■ Your instructions: Retype only the lines below from the one with "- Finalmente, acepta" to the one with "from kivymd.uix.screen import", inclusive, skipping every image.

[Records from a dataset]
== Segment start ==

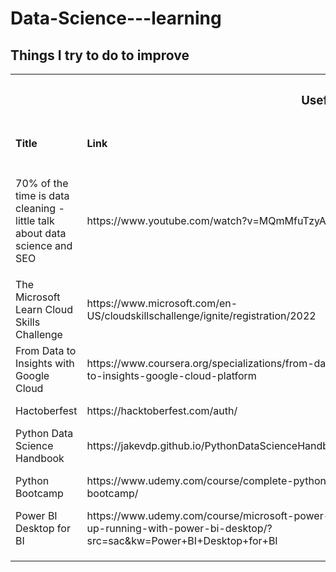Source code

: # Data-Science---learning
## Things I try to do to improve

<table>
    <tr>
      <th colspan="4"><h3>Useful things</h3></th>
    </tr>
   <tr>
        <td><h4>Title</h4></td>
        <td><h4>Link</h4></td>
        <td><h4>Description</h4></td>
        <td><h4>Cert/Badge/Trophy</h4></td>
  </tr>
    <tr>
        <td>70% of the time is data cleaning - little talk about data science and SEO</td>
        <td>https://www.youtube.com/watch?v=MQmMfuTzyA0</td>
        <td>SEO keyword research https://code.markedmondson.me/search-console-google-analytics-r-keyword-research/<p>
        Kurs Python for SEO https://www.jcchouinard.com/python-for-seo/</p></td>
        <td></td>
  </tr>
    <tr>
        <td>The Microsoft Learn Cloud Skills Challenge</td>
        <td>https://www.microsoft.com/en-US/cloudskillschallenge/ignite/registration/2022</td>
        <td>Microsoft Ignite: AI Automation Challenge, nice intro to some ML models implementations in python, then intro to Microsoft's tools. Here is link to all         courses in  <a href="https://learn.microsoft.com/pl-pl/users/cloudskillschallenge/collections/o1qrb5wedm52?WT.mc_id=cloudskillschallenge_8aee1e58-eeb8-409f-            b0d0-d15afcc8045c">AI automation challenge</a> </td>
        <td><a href='https://learn.microsoft.com/en-us/training/achievements/learn.wwl.create-machine-learn-models.trophy?username=MarekKu-5275'>trophy no. 1</a></td>
  </tr>
    <tr>
        <td>From Data to Insights with Google Cloud</td>
        <td>https://www.coursera.org/specializations/from-data-to-insights-google-cloud-platform</td>
        <td> General overview of Google Cloud, mainly Big Query and analysis through SQL commands </td>
        <td><a href='https://coursera.org/share/0eb8324b8c0964d41ef4b691ac925607'>certificate</a></td>
  </tr>
   <tr>
        <td>Hactoberfest</td>
        <td>https://hacktoberfest.com/auth/</td>
        <td> A great way to learn how to use git, github, how to contribute etc</td>
        <td><a href='https://www.holopin.io/userbadge/cl9h7t0y9598409l7b6vh1b7q'>contribution badge</a></td>
  </tr>
    <tr>
        <td>Python Data Science Handbook</td>
        <td>https://jakevdp.github.io/PythonDataScienceHandbook/</td>
        <td>in progress, for now seems great</td>
        <td></td>
  </tr>
    <tr>
        <td>Python Bootcamp</td>
        <td>https://www.udemy.com/course/complete-python-bootcamp/</td>
        <td>Great to complement knowledge from uni, generally good intro to Python with well though through exercises</td>
        <td><a href='https://user-images.githubusercontent.com/49692939/202153713-e79bb13f-b42f-427e-87eb-1ac9a822455c.png'>certificate</a></td>
  </tr>
    <tr>
        <td>Power BI Desktop for BI</td>
        <td>https://www.udemy.com/course/microsoft-power-bi-up-running-with-power-bi-desktop/?src=sac&kw=Power+BI+Desktop+for+BI</td>
        <td>Very good intro to Power BI with some DAX</td>
        <td><a href='https://user-images.githubusercontent.com/49692939/202154395-600b92ef-3590-41a2-9c73-6ab6abb002a9.png'>certificate</a></td>
  </tr>
    <tr>
        <td></td>
        <td></td>
        <td></td>
  </tr>
    <tr>
        <td></td>
        <td></td>
        <td></td>
  </tr>
    <tr>
        <td></td>
        <td></td>
        <td></td>
  </tr>
</table>
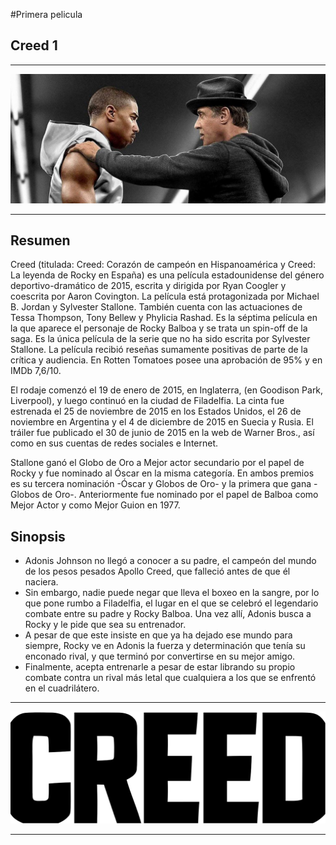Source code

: #Primera pelicula
## Creed 1 

***
![pelicula](img/creed1_1.jpg)
***

## Resumen
Creed (titulada: Creed: Corazón de campeón en Hispanoamérica y Creed: La leyenda de Rocky en España) es una película estadounidense del género deportivo-dramático de 2015, escrita y dirigida por Ryan Coogler y coescrita por Aaron Covington. La película está protagonizada por Michael B. Jordan y Sylvester Stallone. También cuenta con las actuaciones de Tessa Thompson, Tony Bellew y Phylicia Rashad. Es la séptima película en la que aparece el personaje de Rocky Balboa y se trata un spin-off de la saga. Es la única película de la serie que no ha sido escrita por Sylvester Stallone. La película recibió reseñas sumamente positivas de parte de la crítica y audiencia. En Rotten Tomatoes posee una aprobación de 95% y en IMDb 7,6/10.

El rodaje comenzó el 19 de enero de 2015, en Inglaterra, (en Goodison Park, Liverpool), y luego continuó en la ciudad de Filadelfia. La cinta fue estrenada el 25 de noviembre de 2015 en los Estados Unidos, el 26 de noviembre en Argentina y el 4 de diciembre de 2015 en Suecia y Rusia. El tráiler fue publicado el 30 de junio de 2015 en la web de Warner Bros., así como en sus cuentas de redes sociales e Internet.

Stallone ganó el Globo de Oro a Mejor actor secundario por el papel de Rocky y fue nominado al Óscar en la misma categoría. En ambos premios es su tercera nominación -Óscar y Globos de Oro- y la primera que gana -Globos de Oro-. Anteriormente fue nominado por el papel de Balboa como Mejor Actor y como Mejor Guion en 1977.

## Sinopsis
- Adonis Johnson no llegó a conocer a su padre, el campeón del mundo de los pesos pesados Apollo Creed, que falleció antes de que él naciera.
- Sin embargo, nadie puede negar que lleva el boxeo en la sangre, por lo que pone rumbo a Filadelfia, el lugar en el que se celebró el legendario combate entre su padre y Rocky Balboa. Una vez allí, Adonis busca a Rocky y le pide que sea su entrenador.
- A pesar de que este insiste en que ya ha dejado ese mundo para siempre, Rocky ve en Adonis la fuerza y determinación que tenía su enconado rival, y que terminó por convertirse en su mejor amigo.
- Finalmente, acepta entrenarle a pesar de estar librando su propio combate contra un rival más letal que cualquiera a los que se enfrentó en el cuadrilátero.

***
![pelicula](img/creed1_2.jpg)
***
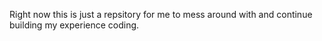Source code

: Right now this is just a repsitory for me to mess around with and continue building my experience coding.
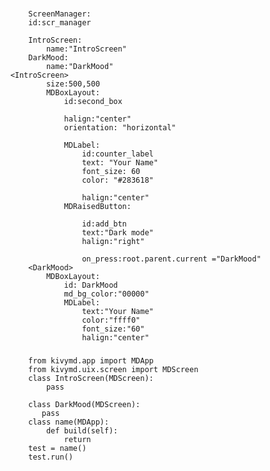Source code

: ### 
            ScreenManager:
            id:scr_manager

            IntroScreen:
                name:"IntroScreen"
            DarkMood:
                name:"DarkMood"
        <IntroScreen>
                size:500,500
                MDBoxLayout:
                    id:second_box

                    halign:"center"
                    orientation: "horizontal"

                    MDLabel:
                        id:counter_label
                        text: "Your Name"
                        font_size: 60
                        color: "#283618"

                        halign:"center"
                    MDRaisedButton:

                        id:add_btn
                        text:"Dark mode"
                        halign:"right"

                        on_press:root.parent.current ="DarkMood"
            <DarkMood>
                MDBoxLayout:
                    id: DarkMood
                    md_bg_color:"00000"
                    MDLabel:
                        text:"Your Name"
                        color:"ffff0"
                        font_size:"60"
                        halign:"center"
### 
            from kivymd.app import MDApp
            from kivymd.uix.screen import MDScreen
            class IntroScreen(MDScreen):
                pass

            class DarkMood(MDScreen):
               pass
            class name(MDApp):
                def build(self):
                    return
            test = name()
            test.run()



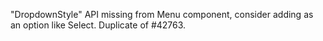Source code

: "DropdownStyle" API missing from Menu component, consider adding as an option like Select. Duplicate of #42763.
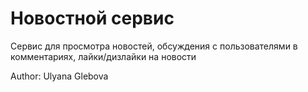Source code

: # Новостной сервис

Сервис для просмотра новостей, обсуждения с пользователями в комментариях, лайки/дизлайки на новости

Author: Ulyana Glebova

== Segment end ==

■ Task solution:
- Finalmente, acepta entrenarle a pesar de estar librando su propio combate contra un rival más letal que cualquiera a los que se enfrentó en el cuadrilátero.

***
![pelicula](img/creed1_2.jpg)
***
Source code

: Right now this is just a repsitory for me to mess around with and continue building my experience coding.
Source code

: ### 
            ScreenManager:
            id:scr_manager

            IntroScreen:
                name:"IntroScreen"
            DarkMood:
                name:"DarkMood"
        <IntroScreen>
                size:500,500
                MDBoxLayout:
                    id:second_box

                    halign:"center"
                    orientation: "horizontal"

                    MDLabel:
                        id:counter_label
                        text: "Your Name"
                        font_size: 60
                        color: "#283618"

                        halign:"center"
                    MDRaisedButton:

                        id:add_btn
                        text:"Dark mode"
                        halign:"right"

                        on_press:root.parent.current ="DarkMood"
            <DarkMood>
                MDBoxLayout:
                    id: DarkMood
                    md_bg_color:"00000"
                    MDLabel:
                        text:"Your Name"
                        color:"ffff0"
                        font_size:"60"
                        halign:"center"
### 
            from kivymd.app import MDApp
            from kivymd.uix.screen import MDScreen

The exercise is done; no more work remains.